When you have gone through the entries below, state how many lines include the word "Deploy" and write nothing else.

───── Record extracts

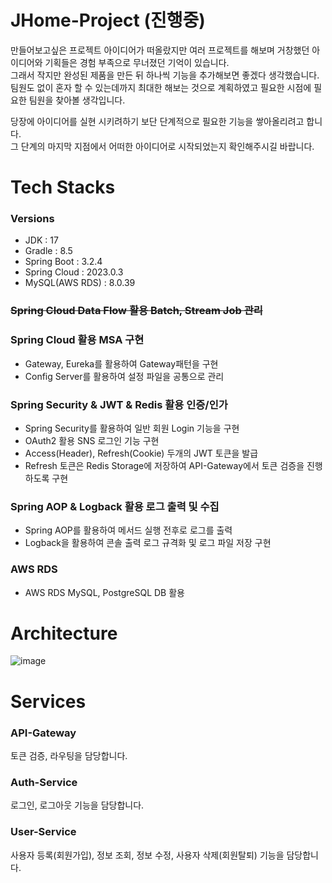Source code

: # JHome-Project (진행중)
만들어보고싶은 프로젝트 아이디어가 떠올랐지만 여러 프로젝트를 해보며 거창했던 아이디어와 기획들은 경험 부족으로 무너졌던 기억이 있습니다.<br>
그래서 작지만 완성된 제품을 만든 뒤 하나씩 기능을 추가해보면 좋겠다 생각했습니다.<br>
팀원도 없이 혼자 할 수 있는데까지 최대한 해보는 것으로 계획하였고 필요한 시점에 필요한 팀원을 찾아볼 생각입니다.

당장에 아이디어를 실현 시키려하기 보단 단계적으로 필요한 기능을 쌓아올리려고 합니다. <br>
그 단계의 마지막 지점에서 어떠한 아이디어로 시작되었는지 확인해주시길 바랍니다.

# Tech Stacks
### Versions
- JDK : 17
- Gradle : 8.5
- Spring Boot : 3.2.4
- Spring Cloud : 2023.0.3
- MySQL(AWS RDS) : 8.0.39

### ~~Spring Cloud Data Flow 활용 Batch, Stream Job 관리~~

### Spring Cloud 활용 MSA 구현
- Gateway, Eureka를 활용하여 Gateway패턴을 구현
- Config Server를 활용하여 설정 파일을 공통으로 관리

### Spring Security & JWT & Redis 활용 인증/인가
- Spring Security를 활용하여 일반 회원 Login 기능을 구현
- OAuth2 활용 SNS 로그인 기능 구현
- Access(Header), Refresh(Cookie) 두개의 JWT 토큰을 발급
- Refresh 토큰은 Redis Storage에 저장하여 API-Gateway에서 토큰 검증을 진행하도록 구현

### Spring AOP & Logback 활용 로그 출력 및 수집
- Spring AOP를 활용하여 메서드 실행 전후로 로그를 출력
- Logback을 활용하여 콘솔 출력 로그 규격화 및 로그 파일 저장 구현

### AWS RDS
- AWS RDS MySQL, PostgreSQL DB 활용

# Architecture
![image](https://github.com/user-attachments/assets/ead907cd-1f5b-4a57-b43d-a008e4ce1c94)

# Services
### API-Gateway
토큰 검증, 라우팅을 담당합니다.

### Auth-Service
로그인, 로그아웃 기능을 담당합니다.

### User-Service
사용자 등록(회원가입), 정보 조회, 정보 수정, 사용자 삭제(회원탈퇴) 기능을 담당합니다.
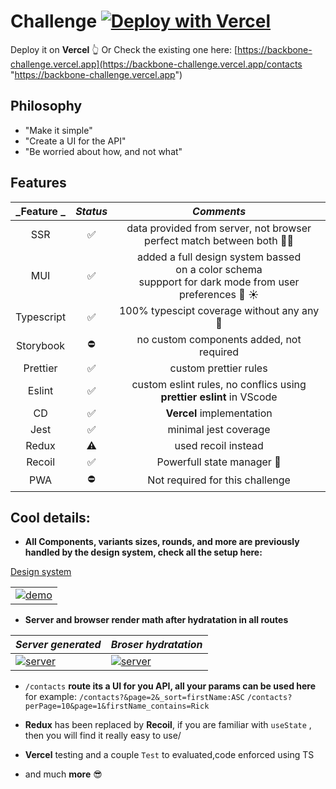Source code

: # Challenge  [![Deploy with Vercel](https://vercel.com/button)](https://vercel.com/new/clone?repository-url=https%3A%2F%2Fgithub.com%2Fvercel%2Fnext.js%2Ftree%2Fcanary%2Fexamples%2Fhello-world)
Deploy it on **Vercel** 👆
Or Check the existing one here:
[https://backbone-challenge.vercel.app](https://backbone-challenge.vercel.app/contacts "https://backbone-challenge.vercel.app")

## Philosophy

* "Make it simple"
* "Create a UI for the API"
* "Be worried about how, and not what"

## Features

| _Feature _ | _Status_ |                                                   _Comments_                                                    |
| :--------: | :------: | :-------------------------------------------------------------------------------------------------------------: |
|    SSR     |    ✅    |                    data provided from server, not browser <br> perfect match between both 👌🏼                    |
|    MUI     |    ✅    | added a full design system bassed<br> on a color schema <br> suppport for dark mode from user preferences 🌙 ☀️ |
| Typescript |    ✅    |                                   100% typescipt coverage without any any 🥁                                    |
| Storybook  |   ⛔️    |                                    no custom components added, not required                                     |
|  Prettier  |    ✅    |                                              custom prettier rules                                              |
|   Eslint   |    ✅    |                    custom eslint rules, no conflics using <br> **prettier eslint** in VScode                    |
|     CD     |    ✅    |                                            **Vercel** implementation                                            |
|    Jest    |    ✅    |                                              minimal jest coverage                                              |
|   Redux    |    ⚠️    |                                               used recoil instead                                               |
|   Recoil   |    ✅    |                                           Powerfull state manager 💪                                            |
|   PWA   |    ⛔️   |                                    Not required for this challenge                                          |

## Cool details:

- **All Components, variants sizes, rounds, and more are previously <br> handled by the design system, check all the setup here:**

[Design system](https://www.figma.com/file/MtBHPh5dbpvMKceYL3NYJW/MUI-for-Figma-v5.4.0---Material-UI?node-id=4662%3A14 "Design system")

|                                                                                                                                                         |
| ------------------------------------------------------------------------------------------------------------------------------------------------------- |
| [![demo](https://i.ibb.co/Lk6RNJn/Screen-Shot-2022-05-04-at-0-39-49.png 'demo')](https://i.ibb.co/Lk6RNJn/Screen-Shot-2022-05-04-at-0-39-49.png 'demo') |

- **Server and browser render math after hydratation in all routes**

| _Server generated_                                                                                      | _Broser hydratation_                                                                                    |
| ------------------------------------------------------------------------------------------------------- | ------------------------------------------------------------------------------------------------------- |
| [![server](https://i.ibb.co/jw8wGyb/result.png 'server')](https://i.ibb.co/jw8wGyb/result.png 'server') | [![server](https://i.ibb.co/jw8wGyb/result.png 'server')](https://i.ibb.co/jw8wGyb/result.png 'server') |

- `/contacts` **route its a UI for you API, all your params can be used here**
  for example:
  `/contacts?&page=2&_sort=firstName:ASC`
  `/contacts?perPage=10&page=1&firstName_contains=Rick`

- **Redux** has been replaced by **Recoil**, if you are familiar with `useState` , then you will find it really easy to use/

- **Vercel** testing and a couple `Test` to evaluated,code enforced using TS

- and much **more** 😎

──────────

### Response to this task
2